▶ [Task to complete]: Scan the records below. List lines holding "lineare".

── Data under study ──

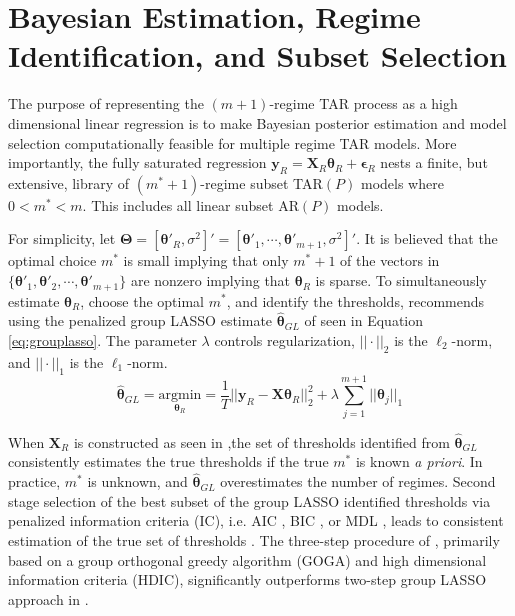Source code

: \section{Bayesian Estimation, Regime Identification, and Subset Selection}
\label{sec:trafficest}

The purpose of representing the $(m+1)$-regime TAR process as a high dimensional linear regression is to make Bayesian posterior estimation and model selection computationally feasible for multiple regime TAR models. More importantly, the fully saturated regression $\bm{y}_R=\bm{X}_R\bm{\theta}_R+\bm{\epsilon}_R$ nests a finite, but extensive, library of $(m^*+1)$-regime subset TAR$(P)$ models where $0<m^*<m$. This includes all linear subset AR$(P)$ models.

For simplicity, let $\bm{\Theta}=[\bm{\theta}'_R,\sigma^2]'=[\bm{\theta}'_1,\cdots,\bm{\theta}'_{m+1},\sigma^2]'$. It is believed that the optimal choice $m^*$ is small implying that only $m^*+1$ of the vectors in $\{\bm{\theta}'_1,\bm{\theta}'_2,\cdots,\bm{\theta}'_{m+1}\}$ are nonzero implying that $\bm{\theta}_R$ is sparse. To simultaneously estimate $\bm{\theta}_R$, choose the optimal $m^*$, and identify the thresholds, \cite{Chan2015} recommends using the penalized group LASSO estimate $\hat{\bm{\theta}}_{GL}$ of \cite{Yuan2006} seen in Equation \ref{eq:grouplasso}. The parameter $\lambda$ controls regularization, $||\cdot||_2$ is the $\ell_2$-norm, and $||\cdot||_1$ is the $\ell_1$-norm.
\begin{equation}
\label{eq:grouplasso}
\hat{\bm{\theta}}_{GL}=\underset{\bm{\theta}_R}{\textrm{argmin}}=\frac{1}{T}||\bm{y}_R-\bm{X}\bm{\theta}_{R}||_2^2+\lambda\sum\limits_{j=1}^{m+1}||\bm{\theta}_j||_1
\end{equation}

When $\bm{X}_R$ is constructed as seen in \cite{Chan2015},the set of thresholds identified from $\hat{\bm{\theta}}_{GL}$ consistently estimates the true thresholds if the true $m^*$ is known \textit{a priori}. In practice, $m^*$ is unknown, and $\hat{\bm{\theta}}_{GL}$ overestimates the number of regimes. Second stage selection of the best subset of the group LASSO identified thresholds via penalized information criteria (IC), i.e. AIC \citep{Li2012}, BIC \citep{Yao1988}, or MDL \citep{Davis2006}, leads to consistent estimation of the true set of thresholds \citep{Chan2015}. The three-step procedure of \cite{Chan2017}, primarily based on a group orthogonal greedy algorithm (GOGA) and high dimensional information criteria (HDIC), significantly outperforms two-step group LASSO approach in \cite{Chan2015}.

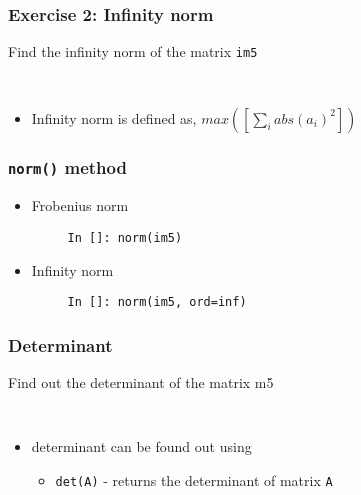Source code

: \documentclass[presentation]{beamer}
\begin{document}
\begin{frame}[fragile]
\frametitle{Exercise 2: Infinity norm}
\label{sec-9}

  Find the infinity norm of the matrix \texttt{im5}
\begin{verbatim}
   
\end{verbatim}

\begin{itemize}
\item Infinity norm is defined as,
       $max([\sum_{i} abs(a_{i})^2])$
\end{itemize}
\end{frame}
\begin{frame}[fragile]
\frametitle{\texttt{norm()} method}
\label{sec-10}

\begin{itemize}
\item Frobenius norm
\begin{verbatim}
     In []: norm(im5)
\end{verbatim}

\item Infinity norm
\begin{verbatim}
     In []: norm(im5, ord=inf)
\end{verbatim}

\end{itemize}
\end{frame}
\begin{frame}[fragile]
\frametitle{Determinant}
\label{sec-11}

  Find out the determinant of the matrix m5
\begin{verbatim}
   
\end{verbatim}

\begin{itemize}
\item determinant can be found out using

\begin{itemize}
\item \texttt{det(A)} - returns the determinant of matrix \texttt{A}
\end{itemize}

\end{itemize}
\end{frame}
\end{document}
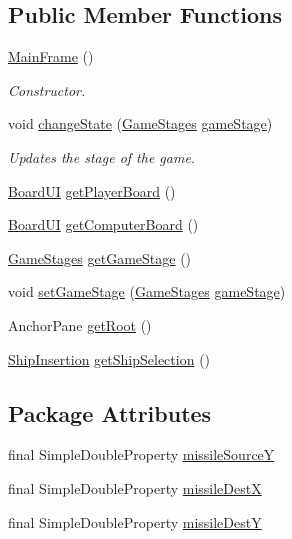 \subsection*{Public Member Functions}
\begin{DoxyCompactItemize}
\item 
\hyperlink{classbattleship2D_1_1ui_1_1MainFrame_ad051e02b396e10caa4738decf20acb11}{Main\-Frame} ()
\begin{DoxyCompactList}\small\item\em Constructor. \end{DoxyCompactList}\item 
void \hyperlink{classbattleship2D_1_1ui_1_1MainFrame_a70c2c2ca18c059eaee9bf6dbad0987af}{change\-State} (\hyperlink{enumbattleship2D_1_1ui_1_1GameStages}{Game\-Stages} \hyperlink{classbattleship2D_1_1ui_1_1MainFrame_a0a2301fb85fa1a17ebcb5e196d441dc0}{game\-Stage})
\begin{DoxyCompactList}\small\item\em Updates the stage of the game. \end{DoxyCompactList}\item 
\hyperlink{classbattleship2D_1_1ui_1_1BoardUI}{Board\-U\-I} \hyperlink{classbattleship2D_1_1ui_1_1MainFrame_a400354ef9f09404e58351089fca63b9a}{get\-Player\-Board} ()
\item 
\hyperlink{classbattleship2D_1_1ui_1_1BoardUI}{Board\-U\-I} \hyperlink{classbattleship2D_1_1ui_1_1MainFrame_a6f9d5aec8efee8827bf8b58f50c5ca76}{get\-Computer\-Board} ()
\item 
\hyperlink{enumbattleship2D_1_1ui_1_1GameStages}{Game\-Stages} \hyperlink{classbattleship2D_1_1ui_1_1MainFrame_a2b96dbc721e68ca6434e3aabeba956dd}{get\-Game\-Stage} ()
\item 
void \hyperlink{classbattleship2D_1_1ui_1_1MainFrame_ad362924d8ec4b1512152db9a1d5705bf}{set\-Game\-Stage} (\hyperlink{enumbattleship2D_1_1ui_1_1GameStages}{Game\-Stages} \hyperlink{classbattleship2D_1_1ui_1_1MainFrame_a0a2301fb85fa1a17ebcb5e196d441dc0}{game\-Stage})
\item 
Anchor\-Pane \hyperlink{classbattleship2D_1_1ui_1_1MainFrame_a5da6e45ca853f0636c6374770a6a3234}{get\-Root} ()
\item 
\hyperlink{classbattleship2D_1_1ui_1_1ShipInsertion}{Ship\-Insertion} \hyperlink{classbattleship2D_1_1ui_1_1MainFrame_a86f2faf5ff3cce4d210577aea00bf4a0}{get\-Ship\-Selection} ()
\end{DoxyCompactItemize}
\subsection*{Package Attributes}
\begin{DoxyCompactItemize}
\item 
final Simple\-Double\-Property \hyperlink{classbattleship2D_1_1ui_1_1MainFrame_ac7e5b51abf3de709693d27b0dc0899e7}{missile\-Source\-Y}
\item 
final Simple\-Double\-Property \hyperlink{classbattleship2D_1_1ui_1_1MainFrame_adcd874489abd642b1ba53db27bb6fa13}{missile\-Dest\-X}
\item 
final Simple\-Double\-Property \hyperlink{classbattleship2D_1_1ui_1_1MainFrame_a5f4019ccf71bb434f200713f25307fff}{missile\-Dest\-Y}
\end{DoxyCompactItemize}
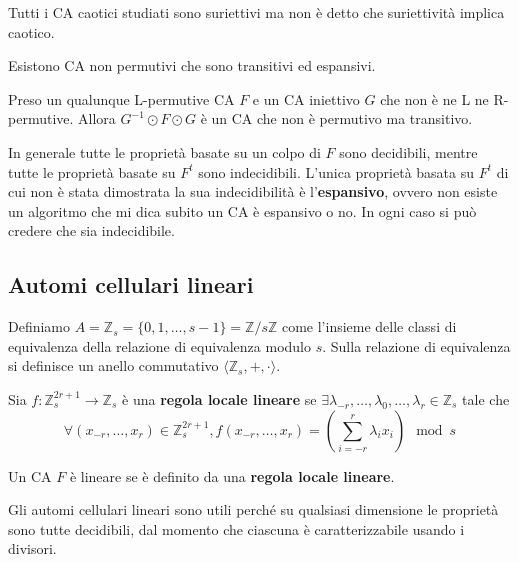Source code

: \begin{nota}
    Tutti i CA caotici studiati sono suriettivi ma non è detto che suriettività
    implica caotico.
\end{nota}

\begin{nota}
    Esistono CA non permutivi che sono transitivi ed espansivi.

    Preso un qualunque L-permutive CA $F$ e un CA iniettivo $G$ che non è ne L ne R-permutive.
    Allora $G^{-1}\odot F\odot G$ è un CA che non è permutivo ma transitivo.
\end{nota}

In generale tutte le proprietà basate su un colpo di $F$ sono decidibili, mentre
tutte le proprietà basate su $F^t$ sono indecidibili. L'unica proprietà basata
su $F^t$ di cui non è stata dimostrata la sua indecidibilità è l'\textbf{espansivo},
ovvero non esiste un algoritmo che mi dica subito un CA è espansivo o no. In ogni
caso si può credere che sia indecidibile.

\subsection{Automi cellulari lineari}
Definiamo $A= \mathbb{Z}_s = \{0,1,\dots, s-1\} =\mathbb{Z}/s\mathbb{Z}$ come
l'insieme delle classi di equivalenza della relazione di equivalenza modulo $s$.
Sulla relazione di equivalenza si definisce un anello commutativo $\langle \mathbb{Z}_s,
    +, \cdot \rangle$.

\begin{definizione} 
    Sia $f:\mathbb{Z}_s^{2r+1}\rightarrow \mathbb{Z}_s$ è una \textbf{regola locale lineare} se  $\exists \lambda_{-r},
        \dots,\lambda_0,\dots,\lambda_r\in \mathbb{Z}_s$ tale che
    \begin{equation*}
        \forall (x_{-r},\dots, x_r)\in \mathbb{Z}_s^{2r+1}, f(x_{-r},\dots, x_r) = \left(\sum_{i=-r}^{r}\lambda_ix_i\right)\mod s
    \end{equation*}
\end{definizione}

\begin{definizione} 
    Un CA $F$ è lineare se è definito da una \textbf{regola locale lineare}.
\end{definizione}

Gli automi cellulari lineari sono utili perché su qualsiasi dimensione le proprietà
sono tutte decidibili, dal momento che ciascuna è caratterizzabile usando i divisori.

───

▶ [Expected answer]:
    Sia $f:\mathbb{Z}_s^{2r+1}\rightarrow \mathbb{Z}_s$ è una \textbf{regola locale lineare} se  $\exists \lambda_{-r},
    Un CA $F$ è lineare se è definito da una \textbf{regola locale lineare}.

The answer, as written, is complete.